EntwerfenKonstruieren
The departments of Building Construction, Design Methodology, and the teaching area Fundamentals of Building Construction convey as a team in common premises under the unifying generic term Design and Construction a comprehensive core competence of student education in the Bachelor's and Master's programs of the KIT Architecture program as well as a well-founded research on selected and complex questions of planning and construction.
The design and construction of buildings continues to play a key role in architectural work. It is important to keep to this and to stabilize, expand, and constantly compare these basic qualities with current and future developments in university education, but especially with practice. These learned and experienced skills should be based on knowledge of as many areas of our lives as possible. For example, the examination of political, sociological, psychological, economic, aesthetic and especially creative content is an indispensable prerequisite.
The ability to grasp as many of these connections as possible during the course of studies in order to create special rooms and buildings during the design and construction process that offer suitable platforms for everyday life and the greatest possible quality of use and appearance for people living together is our postulated goal.
The focus of design and construction is still on space, whether from an urban planning point of view, in context with other buildings or from the interior of a house. Each room generates its design, material and atmospheric qualities from the successful interaction of material, detail and spatial concept. Design and construction are not independently parallel disciplines, but are directly connected and mutually dependent. Only from a successful synthesis of these two activities does architecture emerge. This can also lead to contradictions and aberrations, in the end it is the measurable result that counts.

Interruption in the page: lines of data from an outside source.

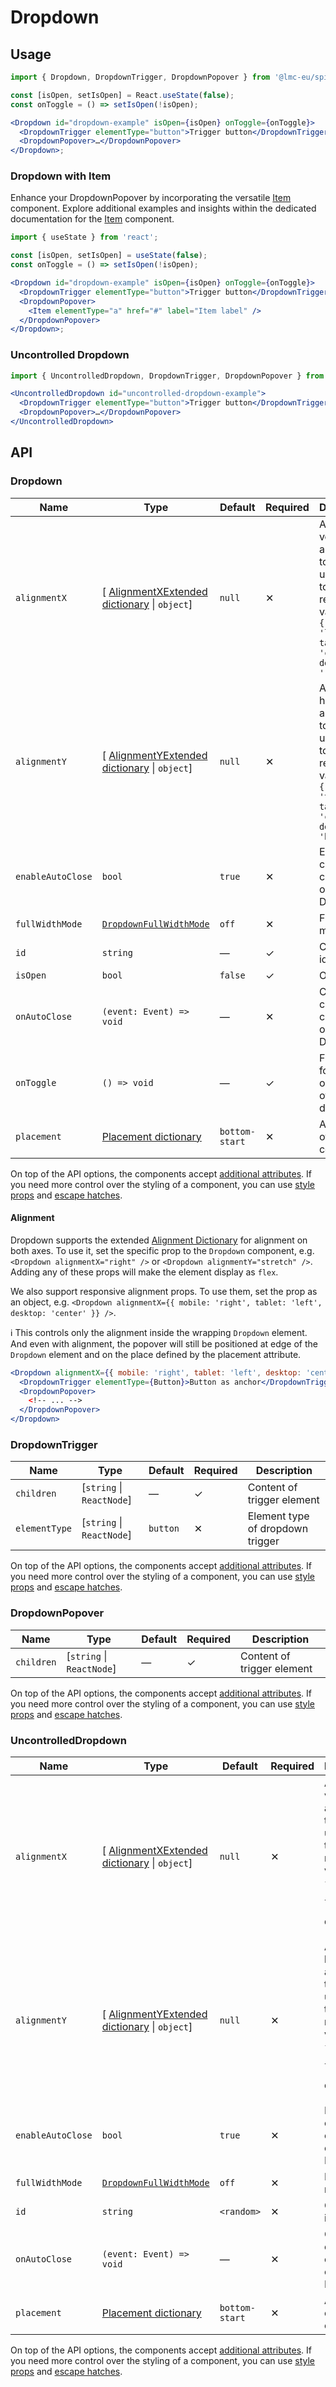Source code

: # Dropdown

## Usage

```jsx
import { Dropdown, DropdownTrigger, DropdownPopover } from '@lmc-eu/spirit-web-react/components';
```

```jsx
const [isOpen, setIsOpen] = React.useState(false);
const onToggle = () => setIsOpen(!isOpen);

<Dropdown id="dropdown-example" isOpen={isOpen} onToggle={onToggle}>
  <DropdownTrigger elementType="button">Trigger button</DropdownTrigger>
  <DropdownPopover>…</DropdownPopover>
</Dropdown>;
```

### Dropdown with Item

Enhance your DropdownPopover by incorporating the versatile [Item][item] component.
Explore additional examples and insights within the dedicated documentation for the [Item][item] component.

```jsx
import { useState } from 'react';

const [isOpen, setIsOpen] = useState(false);
const onToggle = () => setIsOpen(!isOpen);

<Dropdown id="dropdown-example" isOpen={isOpen} onToggle={onToggle}>
  <DropdownTrigger elementType="button">Trigger button</DropdownTrigger>
  <DropdownPopover>
    <Item elementType="a" href="#" label="Item label" />
  </DropdownPopover>
</Dropdown>;
```

### Uncontrolled Dropdown

```jsx
import { UncontrolledDropdown, DropdownTrigger, DropdownPopover } from '@lmc-eu/spirit-web-react/components';
```

```jsx
<UncontrolledDropdown id="uncontrolled-dropdown-example">
  <DropdownTrigger elementType="button">Trigger button</DropdownTrigger>
  <DropdownPopover>…</DropdownPopover>
</UncontrolledDropdown>
```

## API

### Dropdown

| Name              | Type                                                                  | Default        | Required | Description                                                                                                                               |
| ----------------- | --------------------------------------------------------------------- | -------------- | -------- | ----------------------------------------------------------------------------------------------------------------------------------------- |
| `alignmentX`      | \[ [AlignmentXExtended dictionary][dictionary-alignment] \| `object`] | `null`         | ✕        | Apply vertical alignment to trigger, use object to set responsive values, e.g. `{ mobile: 'left', tablet: 'center', desktop: 'right' }`   |
| `alignmentY`      | \[ [AlignmentYExtended dictionary][dictionary-alignment] \| `object`] | `null`         | ✕        | Apply horizontal alignment to trigger, use object to set responsive values, e.g. `{ mobile: 'top', tablet: 'center', desktop: 'bottom' }` |
| `enableAutoClose` | `bool`                                                                | `true`         | ✕        | Enables close on click outside of Dropdown                                                                                                |
| `fullWidthMode`   | [`DropdownFullWidthMode`][dropdown-fullwidth-mode]                    | `off`          | ✕        | Full-width mode                                                                                                                           |
| `id`              | `string`                                                              | —              | ✓        | Component id                                                                                                                              |
| `isOpen`          | `bool`                                                                | `false`        | ✓        | Open state                                                                                                                                |
| `onAutoClose`     | `(event: Event) => void`                                              | —              | ✕        | Callback on close on click outside of Dropdown                                                                                            |
| `onToggle`        | `() => void`                                                          | —              | ✓        | Function for toggle open state of dropdown                                                                                                |
| `placement`       | [Placement dictionary][dictionary-placement]                          | `bottom-start` | ✕        | Alignment of the component                                                                                                                |

On top of the API options, the components accept [additional attributes][readme-additional-attributes].
If you need more control over the styling of a component, you can use [style props][readme-style-props]
and [escape hatches][readme-escape-hatches].

#### Alignment

Dropdown supports the extended [Alignment Dictionary][dictionary-alignment] for alignment on both axes. To use it, set the
specific prop to the `Dropdown` component, e.g. `<Dropdown alignmentX="right" />` or `<Dropdown alignmentY="stretch" />`. Adding
any of these props will make the element display as `flex`.

We also support responsive alignment props. To use them, set the prop as an object,
e.g. `<Dropdown alignmentX={{ mobile: 'right', tablet: 'left', desktop: 'center' }} />`.

ℹ️ This controls only the alignment inside the wrapping `Dropdown` element. And even with alignment, the popover will still be positioned
at edge of the `Dropdown` element and on the place defined by the placement attribute.

```jsx
<Dropdown alignmentX={{ mobile: 'right', tablet: 'left', desktop: 'center' }} alignmentY="center" id="#dropdown-alignment">
  <DropdownTrigger elementType={Button}>Button as anchor</DropdownTrigger>
  <DropdownPopover>
    <!-- ... -->
  </DropdownPopover>
</Dropdown>
```

### DropdownTrigger

| Name          | Type                       | Default  | Required | Description                      |
| ------------- | -------------------------- | -------- | -------- | -------------------------------- |
| `children`    | \[`string` \| `ReactNode`] | —        | ✓        | Content of trigger element       |
| `elementType` | \[`string` \| `ReactNode`] | `button` | ✕        | Element type of dropdown trigger |

On top of the API options, the components accept [additional attributes][readme-additional-attributes].
If you need more control over the styling of a component, you can use [style props][readme-style-props]
and [escape hatches][readme-escape-hatches].

### DropdownPopover

| Name       | Type                       | Default | Required | Description                |
| ---------- | -------------------------- | ------- | -------- | -------------------------- |
| `children` | \[`string` \| `ReactNode`] | —       | ✓        | Content of trigger element |

On top of the API options, the components accept [additional attributes][readme-additional-attributes].
If you need more control over the styling of a component, you can use [style props][readme-style-props]
and [escape hatches][readme-escape-hatches].

### UncontrolledDropdown

| Name              | Type                                                                  | Default        | Required | Description                                                                                                                               |
| ----------------- | --------------------------------------------------------------------- | -------------- | -------- | ----------------------------------------------------------------------------------------------------------------------------------------- |
| `alignmentX`      | \[ [AlignmentXExtended dictionary][dictionary-alignment] \| `object`] | `null`         | ✕        | Apply vertical alignment to trigger, use object to set responsive values, e.g. `{ mobile: 'left', tablet: 'center', desktop: 'right' }`   |
| `alignmentY`      | \[ [AlignmentYExtended dictionary][dictionary-alignment] \| `object`] | `null`         | ✕        | Apply horizontal alignment to trigger, use object to set responsive values, e.g. `{ mobile: 'top', tablet: 'center', desktop: 'bottom' }` |
| `enableAutoClose` | `bool`                                                                | `true`         | ✕        | Enables close on click outside of Dropdown                                                                                                |
| `fullWidthMode`   | [`DropdownFullWidthMode`][dropdown-fullwidth-mode]                    | `off`          | ✕        | Full-width mode                                                                                                                           |
| `id`              | `string`                                                              | `<random>`     | ✕        | Component id                                                                                                                              |
| `onAutoClose`     | `(event: Event) => void`                                              | —              | ✕        | Callback on close on click outside of Dropdown                                                                                            |
| `placement`       | [Placement dictionary][dictionary-placement]                          | `bottom-start` | ✕        | Alignment of the component                                                                                                                |

On top of the API options, the components accept [additional attributes][readme-additional-attributes].
If you need more control over the styling of a component, you can use [style props][readme-style-props]
and [escape hatches][readme-escape-hatches].

[dictionary-alignment]: https://github.com/lmc-eu/spirit-design-system/tree/main/docs/DICTIONARIES.md#alignment
[dictionary-placement]: https://github.com/lmc-eu/spirit-design-system/tree/main/docs/DICTIONARIES.md#placement
[dropdown-fullwidth-mode]: https://github.com/lmc-eu/spirit-design-system/blob/main/packages/web-react/src/types/dropdown.ts#L19
[item]: https://github.com/lmc-eu/spirit-design-system/blob/main/packages/web-react/src/components/Item/README.md
[readme-additional-attributes]: https://github.com/lmc-eu/spirit-design-system/blob/main/packages/web-react/README.md#additional-attributes
[readme-escape-hatches]: https://github.com/lmc-eu/spirit-design-system/blob/main/packages/web-react/README.md#escape-hatches
[readme-style-props]: https://github.com/lmc-eu/spirit-design-system/blob/main/packages/web-react/README.md#style-props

In the Bachelor's and Master's programmes, the central topics of building construction and design are taught to students in coordinated lecture cycles, drafts, seminars and impromptu courses, building on each other didactically and successively, and thereby stimulating the students to engage in professional discourse. The lectures are enriched by excursions, external lectures and guest critics.
The bundled subject and teaching areas of Design and Construction offer, both in terms of content and space, in the close context of Institute II but also in the important exchange with the other institutes of the faculty, the links between the most diverse subject and knowledge areas that are elementary for the development of architecture and in doing so also make use of the diverse networking opportunities of the faculties within the Karlsruhe Institute of Technology.
A well-proportioned constructed and sensually materialized space can only be created by networking and holistically considering many parameters. Only in this way can a plan also become a building. Architecture is always concrete matter and never just abstract.
In addition to imparting knowledge, it is essential and important for us teachers to listen to the students in dialogue, to encourage them in a targeted manner and to ask them what they want to say and represent with their thoughts and student projects. After all, the best in studying architecture should come from the students themselves.